Le chef des Libéraux-démocrates Ed Davey a quant à lui appelé à un processus rigoureux, transparent et indépendant
, plaidant même pour un vote de la commission parlementaire chargée des médias.
Le Premier ministre Rishi Sunak a refusé de s’engager sur une nomination apolitique pour le successeur de Richard Sharp.
Cent ans pour la BCC
Institution incontournable du paysage audiovisuel britannique, la BBC a fêté à l’automne dernier son centenaire en plein doute, tourmentée par la concurrence des plateformes payantes et les menaces qui planent sur son financement public.
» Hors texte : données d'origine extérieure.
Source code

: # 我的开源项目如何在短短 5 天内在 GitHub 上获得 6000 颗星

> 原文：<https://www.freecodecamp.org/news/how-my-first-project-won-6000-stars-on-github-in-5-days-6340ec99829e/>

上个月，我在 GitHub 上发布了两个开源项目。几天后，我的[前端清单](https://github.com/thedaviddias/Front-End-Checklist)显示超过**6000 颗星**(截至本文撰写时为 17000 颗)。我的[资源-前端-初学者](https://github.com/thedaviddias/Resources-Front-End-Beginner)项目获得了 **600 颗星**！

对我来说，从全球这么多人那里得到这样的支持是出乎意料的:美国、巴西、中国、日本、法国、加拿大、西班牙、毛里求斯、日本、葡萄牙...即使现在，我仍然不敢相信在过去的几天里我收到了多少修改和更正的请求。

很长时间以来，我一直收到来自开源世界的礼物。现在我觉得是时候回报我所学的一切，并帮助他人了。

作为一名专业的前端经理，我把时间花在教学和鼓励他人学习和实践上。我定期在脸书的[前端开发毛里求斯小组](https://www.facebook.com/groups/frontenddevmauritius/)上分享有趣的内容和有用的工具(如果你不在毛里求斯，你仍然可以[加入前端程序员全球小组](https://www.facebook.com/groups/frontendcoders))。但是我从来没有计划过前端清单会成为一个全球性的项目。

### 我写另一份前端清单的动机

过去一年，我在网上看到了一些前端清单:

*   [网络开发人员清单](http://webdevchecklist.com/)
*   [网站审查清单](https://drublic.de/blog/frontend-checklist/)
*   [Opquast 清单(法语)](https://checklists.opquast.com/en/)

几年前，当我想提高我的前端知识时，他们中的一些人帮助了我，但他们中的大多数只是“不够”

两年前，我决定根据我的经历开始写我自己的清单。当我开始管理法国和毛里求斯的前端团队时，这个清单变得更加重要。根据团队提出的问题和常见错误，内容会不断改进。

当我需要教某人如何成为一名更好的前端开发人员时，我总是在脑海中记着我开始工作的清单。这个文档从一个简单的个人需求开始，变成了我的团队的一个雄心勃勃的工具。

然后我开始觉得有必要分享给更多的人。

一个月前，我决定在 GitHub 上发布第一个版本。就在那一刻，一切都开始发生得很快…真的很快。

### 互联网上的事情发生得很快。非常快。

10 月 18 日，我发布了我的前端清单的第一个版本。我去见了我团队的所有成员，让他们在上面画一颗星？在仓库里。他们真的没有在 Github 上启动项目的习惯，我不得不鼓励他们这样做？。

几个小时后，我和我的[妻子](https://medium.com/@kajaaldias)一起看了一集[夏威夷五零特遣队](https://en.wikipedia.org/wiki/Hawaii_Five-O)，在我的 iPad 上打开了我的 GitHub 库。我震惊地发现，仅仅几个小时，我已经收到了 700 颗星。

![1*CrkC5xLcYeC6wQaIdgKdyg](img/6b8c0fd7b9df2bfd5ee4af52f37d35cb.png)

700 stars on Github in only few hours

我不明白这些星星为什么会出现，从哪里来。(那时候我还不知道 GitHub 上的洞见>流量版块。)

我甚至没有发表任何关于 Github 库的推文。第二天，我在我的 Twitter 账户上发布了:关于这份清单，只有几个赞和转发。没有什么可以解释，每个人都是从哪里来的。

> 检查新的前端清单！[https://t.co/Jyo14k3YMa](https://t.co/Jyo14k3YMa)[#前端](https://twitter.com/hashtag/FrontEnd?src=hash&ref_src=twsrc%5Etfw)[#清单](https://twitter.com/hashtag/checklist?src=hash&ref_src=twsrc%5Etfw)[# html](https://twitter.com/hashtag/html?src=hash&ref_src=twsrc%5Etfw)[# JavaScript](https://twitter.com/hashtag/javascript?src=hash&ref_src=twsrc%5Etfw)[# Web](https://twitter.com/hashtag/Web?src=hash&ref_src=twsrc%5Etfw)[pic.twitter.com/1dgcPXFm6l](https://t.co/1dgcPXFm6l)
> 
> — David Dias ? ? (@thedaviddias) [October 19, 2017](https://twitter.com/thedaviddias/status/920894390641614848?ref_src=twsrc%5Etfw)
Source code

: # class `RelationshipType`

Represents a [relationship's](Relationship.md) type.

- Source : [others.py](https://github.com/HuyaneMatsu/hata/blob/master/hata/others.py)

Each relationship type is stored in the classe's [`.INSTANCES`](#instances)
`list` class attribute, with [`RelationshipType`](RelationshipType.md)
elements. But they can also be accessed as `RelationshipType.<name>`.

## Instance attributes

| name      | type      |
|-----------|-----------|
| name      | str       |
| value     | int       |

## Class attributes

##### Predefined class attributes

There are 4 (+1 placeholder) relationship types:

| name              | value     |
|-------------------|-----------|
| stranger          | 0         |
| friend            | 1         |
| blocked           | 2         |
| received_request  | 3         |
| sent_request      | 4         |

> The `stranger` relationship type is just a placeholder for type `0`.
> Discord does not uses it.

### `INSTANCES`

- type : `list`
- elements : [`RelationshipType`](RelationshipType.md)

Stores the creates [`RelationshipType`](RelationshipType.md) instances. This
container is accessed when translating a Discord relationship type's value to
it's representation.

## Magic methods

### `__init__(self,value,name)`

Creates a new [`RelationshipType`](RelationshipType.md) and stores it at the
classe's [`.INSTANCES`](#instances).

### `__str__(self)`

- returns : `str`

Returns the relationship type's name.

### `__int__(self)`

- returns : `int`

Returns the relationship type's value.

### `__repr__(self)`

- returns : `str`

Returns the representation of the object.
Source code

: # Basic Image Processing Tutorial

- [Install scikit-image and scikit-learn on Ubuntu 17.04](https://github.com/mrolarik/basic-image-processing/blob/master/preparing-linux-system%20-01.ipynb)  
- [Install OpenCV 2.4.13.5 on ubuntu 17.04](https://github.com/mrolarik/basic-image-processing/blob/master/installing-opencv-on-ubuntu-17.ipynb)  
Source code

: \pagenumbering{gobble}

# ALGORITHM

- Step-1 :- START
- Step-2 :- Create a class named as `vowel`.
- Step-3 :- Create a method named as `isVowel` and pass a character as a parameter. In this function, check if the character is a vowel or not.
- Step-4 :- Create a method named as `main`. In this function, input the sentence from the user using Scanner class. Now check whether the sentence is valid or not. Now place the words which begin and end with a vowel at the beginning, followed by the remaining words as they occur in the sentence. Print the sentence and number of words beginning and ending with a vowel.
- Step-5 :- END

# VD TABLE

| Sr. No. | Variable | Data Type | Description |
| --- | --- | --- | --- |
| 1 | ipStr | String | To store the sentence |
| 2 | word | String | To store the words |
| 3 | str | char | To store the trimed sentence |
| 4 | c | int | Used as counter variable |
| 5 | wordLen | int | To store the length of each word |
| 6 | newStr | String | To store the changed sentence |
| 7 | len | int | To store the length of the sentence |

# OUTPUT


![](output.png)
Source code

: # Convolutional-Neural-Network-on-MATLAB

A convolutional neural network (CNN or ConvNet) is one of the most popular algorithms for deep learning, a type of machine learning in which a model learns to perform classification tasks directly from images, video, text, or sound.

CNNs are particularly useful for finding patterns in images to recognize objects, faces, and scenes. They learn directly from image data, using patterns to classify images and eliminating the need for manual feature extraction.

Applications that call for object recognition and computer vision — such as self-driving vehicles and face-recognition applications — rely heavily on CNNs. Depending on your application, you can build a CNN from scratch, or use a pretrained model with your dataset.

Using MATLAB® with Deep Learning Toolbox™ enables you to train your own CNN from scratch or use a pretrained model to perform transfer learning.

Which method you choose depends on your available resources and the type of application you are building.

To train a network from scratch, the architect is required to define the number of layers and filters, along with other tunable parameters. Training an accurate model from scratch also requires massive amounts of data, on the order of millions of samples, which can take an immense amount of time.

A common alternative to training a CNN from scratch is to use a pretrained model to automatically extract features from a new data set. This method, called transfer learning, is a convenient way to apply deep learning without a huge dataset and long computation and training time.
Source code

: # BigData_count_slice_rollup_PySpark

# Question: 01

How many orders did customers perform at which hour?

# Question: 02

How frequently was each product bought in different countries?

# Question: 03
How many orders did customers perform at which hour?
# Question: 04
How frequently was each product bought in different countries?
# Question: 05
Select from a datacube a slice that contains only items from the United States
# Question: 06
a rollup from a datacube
La BBC s’est aussi retrouvée ces dernières années sous le feu des critiques des conservateurs au pouvoir, l’accusant de couverture biaisée, notamment sur le Brexit, et d’être centrée sur les préoccupations des élites urbaines plutôt que des classes populaires.
Le gouvernement – alors dirigé par Boris Johnson – a gelé début 2022 pour deux ans la redevance (159 livres, soit 271 dollars canadiens par an), alors que l’inflation met les finances des ménages à rude épreuve. Il avait aussi évoqué sa suppression à terme, une menace controversée jusque dans les rangs du parti conservateur.
Sous pression budgétaire, le groupe a annoncé en mai un plan visant à faire 500 millions de livres (852 millions d’euros) d’économies par an. Un millier d’emplois (sur un total d’environ 22 000 postes) sont supprimés, des chaines sont fusionnées et d’autres passent exclusivement en ligne.